Gentoo because it’s for gentle men
Gentoo because it’s for
gentle menlegendsThere, fixed it for you.
I use Arch BTW.
openSUSE Tumbleweed or MicroOS. I’ve since long given up on so called “stable release” distros, because a boon to me is to feel like I’m not using software from the stone age, which is what I feel every time I have to use a RHEL, SLE or Ubuntu system.
I’ve used Tumbleweed on laptop and desktop for about 6 years. Never has anything crashed, or at least nothing has ever become unbootable. The most damage ever done by an update was a regression in mesa that made 3d accelerated content absurdly slow, but even that was fixed within a few days.
I use MicroOS on almost all my servers and it’s rock solid.
zypper is slower than pacman, apt and dnf, but it’s extremely usable and easy to work with, even in enterprise scenarios. I’d say it’s basically on par with dnf, usability wise.

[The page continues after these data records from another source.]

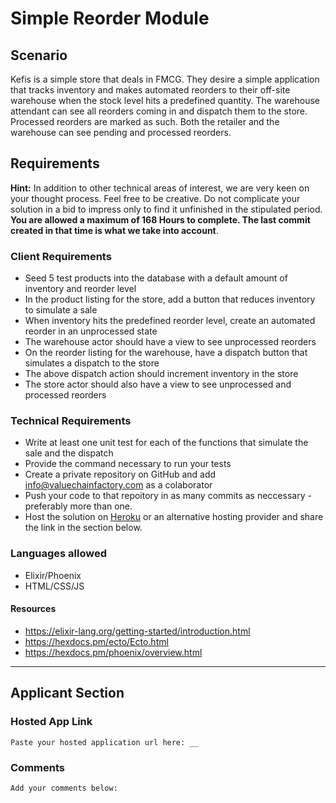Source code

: # Simple Reorder Module

## Scenario

Kefis is a simple store that deals in FMCG. They desire a simple application that tracks inventory and makes automated reorders to their off-site warehouse when the stock level hits a predefined quantity.
The warehouse attendant can see all reorders coming in and dispatch them to the store. Processed reorders are marked as such.
Both the retailer and the warehouse can see pending and processed reorders.

## Requirements

**Hint:** In addition to other technical areas of interest, we are very keen on your thought process. Feel free to be creative. Do not complicate your solution in a bid to impress only to find it unfinished in the stipulated period.
**You are allowed a maximum of 168 Hours to complete. The last commit created in that time is what we take into account**.

### Client Requirements

- Seed 5 test products into the database with a default amount of inventory and reorder level
- In the product listing for the store, add a button that reduces inventory to simulate a sale
- When inventory hits the predefined reorder level, create an automated reorder in an unprocessed state
- The warehouse actor should have a view to see unprocessed reorders
- On the reorder listing for the warehouse, have a dispatch button that simulates a dispatch to the store
- The above dispatch action should increment inventory in the store
- The store actor should also have a view to see unprocessed and processed reorders

### Technical Requirements

- Write at least one unit test for each of the functions that simulate the sale and the dispatch
- Provide the command necessary to run your tests
- Create a private repository on GitHub and add [info@valuechainfactory.com](mailto:info@valuechainfactory.com) as a colaborator
- Push your code to that repoitory in as many commits as neccessary - preferably more than one.
- Host the solution on [Heroku](https://www.heroku.com/) or an alternative hosting provider and share the link in the section below.

### Languages allowed

- Elixir/Phoenix
- HTML/CSS/JS

#### Resources

- https://elixir-lang.org/getting-started/introduction.html
- https://hexdocs.pm/ecto/Ecto.html
- https://hexdocs.pm/phoenix/overview.html

---

## Applicant Section

### Hosted App Link

    Paste your hosted application url here: __

### Comments

    Add your comments below:
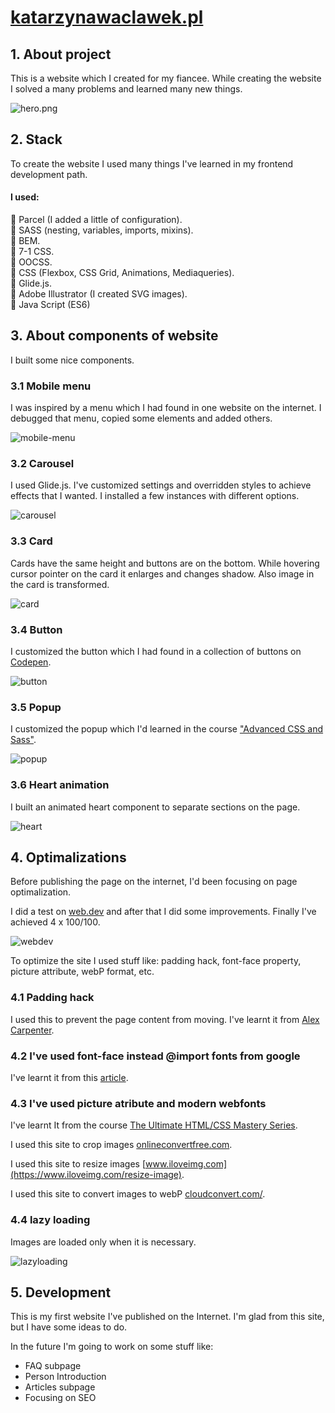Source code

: # [katarzynawaclawek.pl](https://katarzynawaclawek.pl/)

## 1. About project
This is a website which I created for my fiancee. While creating the website I solved a many problems and learned many new things.

![hero.png](gh/hero.png)
## 2. Stack
To create the website I used many things I've learned in my frontend development path.  

#### I used:  
🚀 Parcel (I added a little of configuration).    
🚀 SASS (nesting, variables, imports, mixins).   
🚀 BEM.    
🚀 7-1 CSS.  
🚀 OOCSS.  
🚀 CSS (Flexbox, CSS Grid, Animations, Mediaqueries).  
🚀 Glide.js.  
🚀 Adobe Illustrator (I created SVG images).   
🚀 Java Script (ES6)

## 3. About components of website
I built some nice components.
### 3.1 Mobile menu
I was inspired by a menu which I had found in one website on the internet. I debugged that menu, copied some elements and added others.    

![mobile-menu](gh/mobile-menu.gif)
### 3.2 Carousel
I used Glide.js. I've customized settings and overridden styles to achieve effects that I wanted. I installed a few instances with different options.

![carousel](gh/carousel.gif)

### 3.3 Card
Cards have the same height and buttons are on the bottom. While hovering cursor pointer on the card it enlarges and changes shadow. Also image in the card is transformed.   

![card](gh/card.gif)

### 3.4 Button
I customized the button which I had found in a collection of buttons on [Codepen](https://codepen.io/markmead/pen/mjpGvj).  

![button](gh/button.gif)

### 3.5 Popup
I customized the popup which I'd learned in the course  ["Advanced CSS and Sass"](https://www.udemy.com/course/advanced-css-and-sass/).  

![popup](gh/popup.gif)

### 3.6 Heart animation
I built an animated heart component to separate sections on the page.

![heart](gh/heart.gif)

## 4. Optimalizations
Before publishing the page on the internet, I'd been focusing on page optimalization.   

I did a test on [web.dev](https://web.dev/) and after that I did some improvements. Finally I've achieved 4 x 100/100.  

![webdev](gh/webdev.gif)

To optimize the site I used stuff like: padding hack, font-face property, picture attribute, webP format, etc.

### 4.1 Padding hack
I used this to prevent the page content from moving. I've learnt it from [Alex Carpenter](https://www.youtube.com/watch?v=iSaBRUgAXnk&list=PL_Isa-qWGFalHTEdh06r4uQVnSPIlf55s&index=8). 

### 4.2 I've used font-face instead @import fonts from google
I've learnt it from this [article](https://www.machmetrics.com/speed-blog/google-fonts-slow-your-site-make-google-fonts-faster/).

### 4.3 I've used picture atribute and modern webfonts
I've learnt It from the course [The Ultimate HTML/CSS Mastery Series](https://codewithmosh.com/p/the-ultimate-html-css).   

I used this site to crop images [onlineconvertfree.com](https://onlineconvertfree.com/pl/crop-image/).   

I used this site to resize images [www.iloveimg.com](https://www.iloveimg.com/resize-image).   

I used this site to convert images to webP [cloudconvert.com/](https://cloudconvert.com/).   

### 4.4 lazy loading
Images are loaded only when it is necessary.  

![lazyloading](gh/lazyloading.gif)
## 5. Development
This is my first website I've published on the Internet. I'm glad from this site, but I have some ideas to do.  

In the future I'm going to work on some stuff like:
- FAQ subpage
- Person Introduction
- Articles subpage
- Focusing on SEO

openSUSE in general feels extremely stable, and I just love that they went btrfs by default a few years back and just seem to have this future proofing aspect.
Arch, I love the AUR
Fedora for my Laptop: It just works out of the Box and everything is close to vanilla
Servers I run Debian, I do not want flashy I just want stable and tested security fixes.
I could not hack being that far behind for my desktop OS however (which I run on three different devices), so I run Ubuntu, which I remove as much Ubuntu and Gnome baggage as possible such as snaps and by running Sway.
I should really swap to a different distro that also has Debian as its root but without the stuff I don’t want and Sway by default. However I also want stuff to be simple and up to date, as I make my money on my desktop PCs, I cannot afford for it to be a PITA every time I try to install patches.
I do have one PC running arch, but its mostly for the memes (and for PIKVM)
I did used to be Red Hat through and through. I started with Linux back in 98 using Red Hat CD ROMs, but I left for Debian over some previous controversy that I do not remember now, years before the Centos stuff.